- Born: Hoda Ammar هدى عمار February 25, 1971 (age 54)
- Origin: Giza, Egypt
- Genres: Egyptian music
- Occupation: Singer
- Years active: 1989–present
- Labels: Free Music Alam El Phan Mazzika

= Hoda Ammar =

Egyptian pop singer (born 1971)

Hoda Ammar (هدى عمار) (born February 25, 1971) is an Egyptian singer.

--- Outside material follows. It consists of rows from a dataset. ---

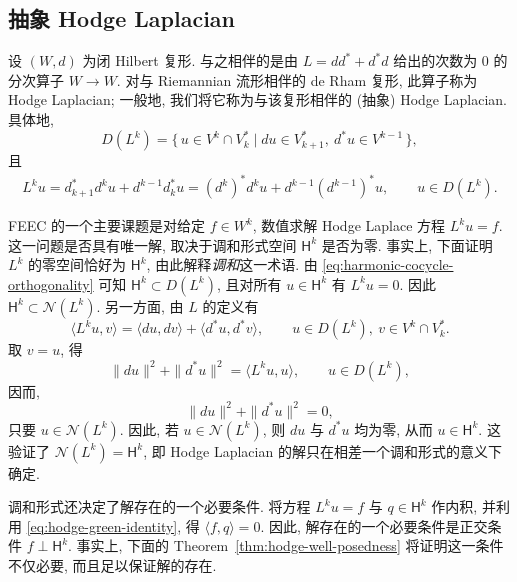 \subsection{{抽象 Hodge Laplacian}}\label{sec:abstract-hodge-laplacian}

{设 $(W,d)$ 为闭 Hilbert 复形. 与之相伴的是由 $L=dd^*+d^*d$ 给出的次数为 $0$ 的分次算子 $W\to W$. 对与 Riemannian 流形相伴的 de Rham 复形, 此算子称为 Hodge Laplacian; 一般地, 我们将它称为与该复形相伴的 (抽象) Hodge Laplacian. 具体地,}
\begin{equation}\label{eq:abstract-hodge-domain}
D(L^k)=\{\,u\in V^k\cap V_k^*\mid du\in V_{k+1}^*,\ d^*u\in V^{k-1}\,\},
\end{equation}
{且}
\begin{equation}\label{eq:abstract-hodge-operator}
\begin{gathered}
L^k u=d_{k+1}^*d^k u+d^{k-1}d_k^*u=(d^k)^*d^k u+d^{k-1}(d^{k-1})^*u,\qquad u\in D(L^k).
\end{gathered}
\end{equation}

{FEEC 的一个主要课题是对给定 $f\in W^k$, 数值求解 Hodge Laplace 方程 $L^k u=f$. 这一问题是否具有唯一解, 取决于调和形式空间 $\mathsf H^k$ 是否为零. 事实上, 下面证明 $L^k$ 的零空间恰好为 $\mathsf H^k$, 由此解释\emph{调和}这一术语. 由 \eqref{eq:harmonic-cocycle-orthogonality} 可知 $\mathsf H^k\subset D(L^k)$, 且对所有 $u\in\mathsf H^k$ 有 $L^k u=0$. 因此 $\mathsf H^k\subset\mathcal N(L^k)$. 另一方面, 由 $L$ 的定义有}
\begin{equation}\label{eq:hodge-green-identity}
\langle L^k u,v\rangle=\langle du,dv\rangle+\langle d^*u,d^*v\rangle,\qquad u\in D(L^k),\ v\in V^k\cap V_k^*.
\end{equation}
{取 $v=u$, 得}
\[
\|du\|^2+\|d^*u\|^2=\langle L^k u,u\rangle,\qquad u\in D(L^k),
\]
{因而,}
\[
\|du\|^2+\|d^*u\|^2=0,
\]
{只要 $u\in\mathcal N(L^k)$. 因此, 若 $u\in\mathcal N(L^k)$, 则 $du$ 与 $d^*u$ 均为零, 从而 $u\in\mathsf H^k$. 这验证了 $\mathcal N(L^k)=\mathsf H^k$, 即 Hodge Laplacian 的解只在相差一个调和形式的意义下确定.}

{调和形式还决定了解存在的一个必要条件. 将方程 $L^k u=f$ 与 $q\in\mathsf H^k$ 作内积, 并利用 \eqref{eq:hodge-green-identity}, 得 $\langle f,q\rangle=0$. 因此, 解存在的一个必要条件是正交条件 $f\perp\mathsf H^k$. 事实上, 下面的 Theorem~\ref{thm:hodge-well-posedness} 将证明这一条件不仅必要, 而且足以保证解的存在.}

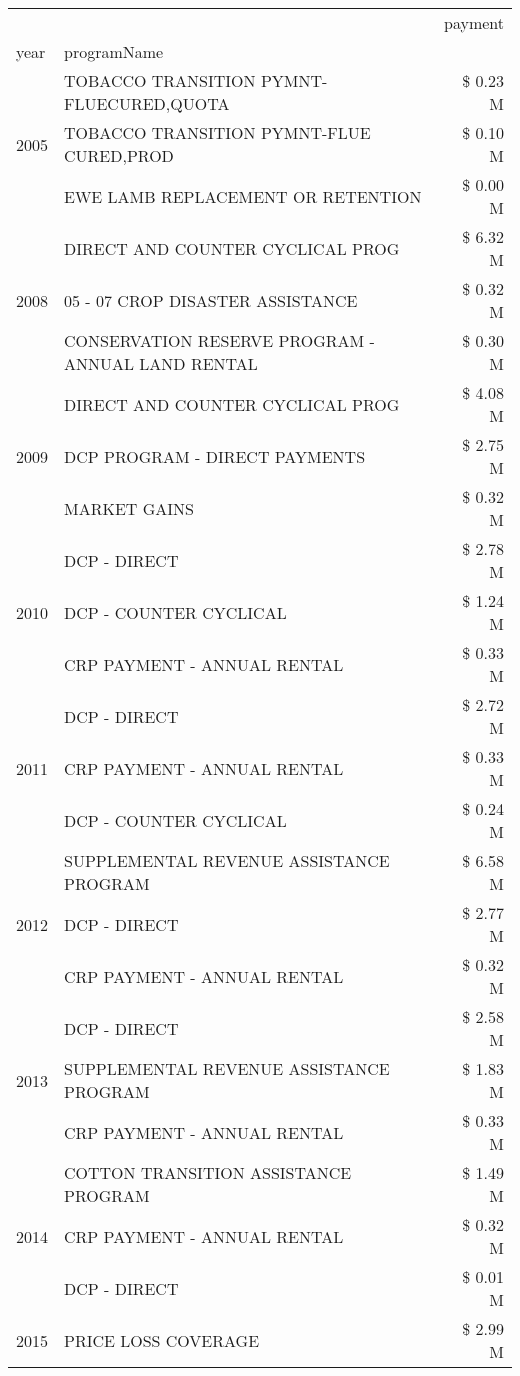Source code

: \begin{tabular}{llr}
\toprule
 &  & payment \\
year & programName &  \\
\midrule
\multirow[t]{3}{*}{2005} & TOBACCO TRANSITION PYMNT-FLUECURED,QUOTA & \$ 0.23 M \\
 & TOBACCO TRANSITION PYMNT-FLUE CURED,PROD & \$ 0.10 M \\
 & EWE LAMB REPLACEMENT OR RETENTION & \$ 0.00 M \\
\cline{1-3}
\multirow[t]{3}{*}{2008} & DIRECT AND COUNTER CYCLICAL PROG & \$ 6.32 M \\
 & 05 - 07 CROP DISASTER ASSISTANCE & \$ 0.32 M \\
 & CONSERVATION RESERVE PROGRAM - ANNUAL LAND RENTAL & \$ 0.30 M \\
\cline{1-3}
\multirow[t]{3}{*}{2009} & DIRECT AND COUNTER CYCLICAL PROG & \$ 4.08 M \\
 & DCP PROGRAM - DIRECT PAYMENTS & \$ 2.75 M \\
 & MARKET GAINS & \$ 0.32 M \\
\cline{1-3}
\multirow[t]{3}{*}{2010} & DCP - DIRECT & \$ 2.78 M \\
 & DCP - COUNTER CYCLICAL & \$ 1.24 M \\
 & CRP PAYMENT - ANNUAL RENTAL & \$ 0.33 M \\
\cline{1-3}
\multirow[t]{3}{*}{2011} & DCP - DIRECT & \$ 2.72 M \\
 & CRP PAYMENT - ANNUAL RENTAL & \$ 0.33 M \\
 & DCP - COUNTER CYCLICAL & \$ 0.24 M \\
\cline{1-3}
\multirow[t]{3}{*}{2012} & SUPPLEMENTAL REVENUE ASSISTANCE PROGRAM & \$ 6.58 M \\
 & DCP - DIRECT & \$ 2.77 M \\
 & CRP PAYMENT - ANNUAL RENTAL & \$ 0.32 M \\
\cline{1-3}
\multirow[t]{3}{*}{2013} & DCP - DIRECT & \$ 2.58 M \\
 & SUPPLEMENTAL REVENUE ASSISTANCE PROGRAM & \$ 1.83 M \\
 & CRP PAYMENT - ANNUAL RENTAL & \$ 0.33 M \\
\cline{1-3}
\multirow[t]{3}{*}{2014} & COTTON TRANSITION ASSISTANCE PROGRAM & \$ 1.49 M \\
 & CRP PAYMENT - ANNUAL RENTAL & \$ 0.32 M \\
 & DCP - DIRECT & \$ 0.01 M \\
\cline{1-3}
\multirow[t]{3}{*}{2015} & PRICE LOSS COVERAGE & \$ 2.99 M \\

\end{tabular}
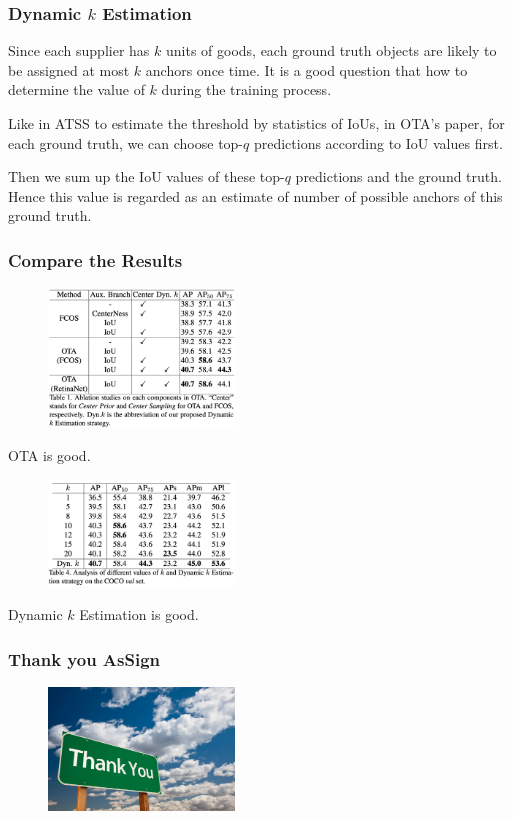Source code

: \documentclass[slidetop, mathserif, dvipsnames]{beamer}
\begin{document}
\begin{frame}
    \frametitle{Dynamic $k$ Estimation}

    Since each supplier has $k$ units of goods, each ground truth objects are
    likely to be assigned at most $k$ anchors once time.
    It is a good question that how to determine the value of $k$ during the 
    training process.

    \quad

    Like in ATSS to estimate the threshold by statistics of IoUs,
    in OTA's paper, for each ground truth, we can choose top-$q$ predictions
    according to IoU values first.

    \quad 

    Then we sum up the IoU values of these top-$q$ predictions and the ground
    truth. Hence this value is regarded as an estimate of number of possible
    anchors of this ground truth.

\end{frame}

\begin{frame}
    \frametitle{Compare the Results}

    \begin{minipage}{5cm}
    \begin{figure}
        \includegraphics[width=140pt]{pics/ota_compare1.png}
    \end{figure}
    OTA is good.
    \end{minipage}
    \begin{minipage}{5cm}
    \begin{figure}
        \includegraphics[width=140pt]{pics/ota_compare2.png}
    \end{figure}
    Dynamic $k$ Estimation is good.

    \quad

    \quad

    \end{minipage}

\end{frame}

\begin{frame}
    \frametitle{Thank you AsSign}

    \begin{figure}
        \includegraphics[width=140pt]{pics/thank-you-road-sign1.jpeg}
    \end{figure}

\end{frame}
\end{document}
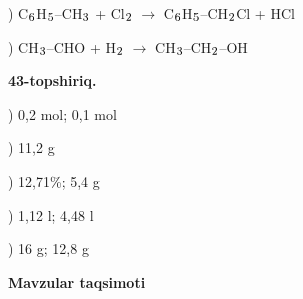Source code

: \documentclass[11pt,a4paper]{article}
\renewcommand{\textsubscript}[1]{\ensuremath{_{\text{\fontsize{8}{8}\selectfont #1}}}}
\begin{document}
) C\textsubscript{6}H\textsubscript{5}--CH\textsubscript{3} + Cl\textsubscript{2} $\to$ C\textsubscript{6}H\textsubscript{5}--CH\textsubscript{2}Cl + HCl\par
{}) CH\textsubscript{3}--CHO + H\textsubscript{2} $\to$ CH\textsubscript{3}--CH\textsubscript{2}--OH\par
\noindent\textbf{43-topshiriq.}\par
{}) 0,2 mol; 0,1 mol\par
{}) 11,2 g\par
{}) 12,71\%; 5,4 g\par
{}) 1,12 l; 4,48 l\par
{}) 16 g; 12,8 g\par
\par\bigskip\noindent\textbf{Mavzular taqsimoti}\par\smallskip
\end{document}
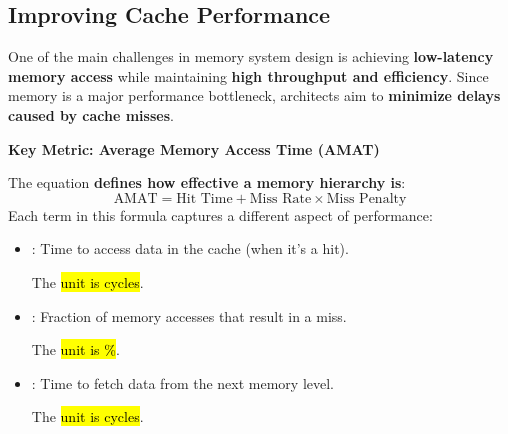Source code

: \subsection{Improving Cache Performance}

One of the main challenges in memory system design is achieving \textbf{low-latency memory access} while maintaining \textbf{high throughput and efficiency}. Since memory is a major performance bottleneck, architects aim to \textbf{minimize delays caused by cache misses}.

\highspace
\begin{flushleft}
    \textcolor{Green3}{ \textbf{Key Metric: Average Memory Access Time (AMAT)}}
\end{flushleft}
The  equation \textbf{defines how effective a memory hierarchy is}:
\begin{equation}
    \text{AMAT} = \text{Hit Time} + \text{Miss Rate} \times \text{Miss Penalty}
\end{equation}
Each term in this formula captures a different aspect of performance:
\begin{itemize}
    \item {}: Time to access data in the cache (when it's a hit).
    
    The \hl{unit is cycles}.
    \item {}: Fraction of memory accesses that result in a miss.
    
    The \hl{unit is \%}.
    \item {}: Time to fetch data from the next memory level.
    
    The \hl{unit is cycles}.
\end{itemize}

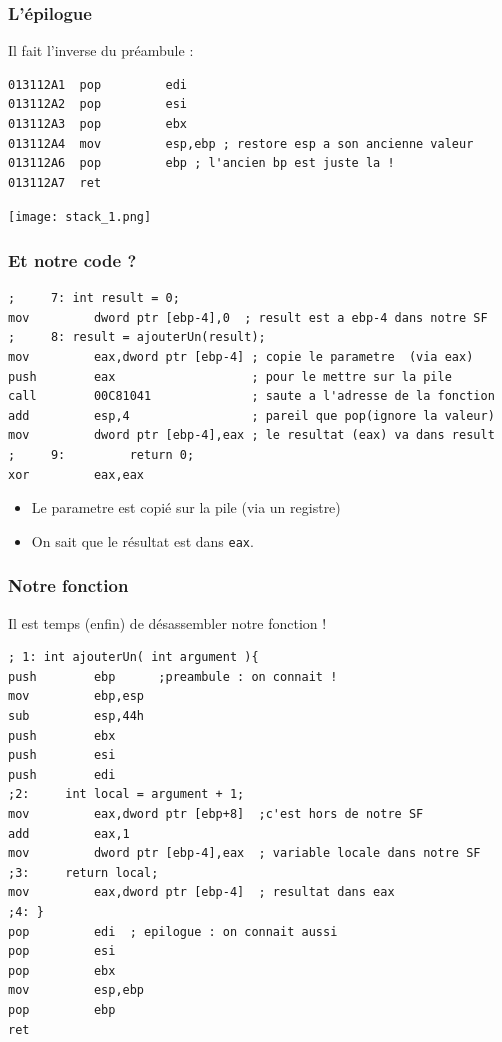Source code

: \documentclass{beamer}
\begin{document}
\begin{frame}[fragile]
\frametitle{L'épilogue}
Il fait l'inverse du préambule :
\begin{lstlisting}[language={[x86masm]Assembler}, basicstyle={\scriptsize\ttfamily}]
013112A1  pop         edi
013112A2  pop         esi
013112A3  pop         ebx
013112A4  mov         esp,ebp ; restore esp a son ancienne valeur
013112A6  pop         ebp ; l'ancien bp est juste la !
013112A7  ret
\end{lstlisting}
\texttt{[image: stack\_1.png]}
\end{frame}

\begin{frame}[fragile]
\frametitle{Et notre code ?}
\begin{lstlisting}[language={[x86masm]Assembler}, basicstyle={\scriptsize\ttfamily}]
;     7: int result = 0;
mov         dword ptr [ebp-4],0  ; result est a ebp-4 dans notre SF 
;     8: result = ajouterUn(result);
mov         eax,dword ptr [ebp-4] ; copie le parametre  (via eax)
push        eax                   ; pour le mettre sur la pile 
call        00C81041              ; saute a l'adresse de la fonction
add         esp,4                 ; pareil que pop(ignore la valeur)
mov         dword ptr [ebp-4],eax ; le resultat (eax) va dans result
;     9:         return 0;
xor         eax,eax  
\end{lstlisting}
\begin{itemize}
\item Le parametre est copié sur la pile (via un registre)
\item On sait que le résultat est dans \texttt{eax}.
\end{itemize}
\end{frame}

\begin{frame}[fragile]
\frametitle{Notre fonction}
Il est temps (enfin) de désassembler notre fonction !
\begin{lstlisting}[language={[x86masm]Assembler}, basicstyle={\scriptsize\ttfamily}]
; 1: int ajouterUn( int argument ){
push        ebp      ;preambule : on connait !
mov         ebp,esp  
sub         esp,44h  
push        ebx  
push        esi  
push        edi  
;2: 	int local = argument + 1;
mov         eax,dword ptr [ebp+8]  ;c'est hors de notre SF
add         eax,1  
mov         dword ptr [ebp-4],eax  ; variable locale dans notre SF
;3: 	return local;
mov         eax,dword ptr [ebp-4]  ; resultat dans eax
;4: }
pop         edi  ; epilogue : on connait aussi
pop         esi  
pop         ebx  
mov         esp,ebp  
pop         ebp  
ret  
\end{lstlisting}

\end{frame}
\end{document}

== Her life and upbringing ==
Born on February 25, 1971, in Giza Egypt, she joined the conservatory at Academy of Arts in Cairo and studied playing the harp until she obtained a bachelor's degree.

== Her career ==
She was discovered by the musician Ammar El-Sherei, when he tried to form a new band, after the separation of the members of the Friends band, and Hoda was the last to apply for the test, and she almost missed the listening session. Ammar El-Sherei helped her and gave her his name, and she became Hoda Ammar.

== Her works ==
The producer Mohsen Jaber helped her and produced four albums for her, and they were well received by the public.
The musician Ammar El Sherei encouraged and cared for her to continue her artistic career and composed her first album. The great musician Mohamed El Mougy composed a radio song for her. She also sang the introduction and ending of the series Hawanem Garden City and Banat Souad Hanem and episodes of One Thousand and One Nights. She also participated in many of the October and Muhammadan Night celebrations. Among her most famous songs are “Qalbi El Sagheer” and “Ma Kadbish Alayk” and “Beghayer Alayk” and “Ala Einy”. She also sang the song “Habibti Min Dfayrha” which was composed by the musician Ammar El Sherei in the movie Katibat El Idam directed by Atef El Tayeb.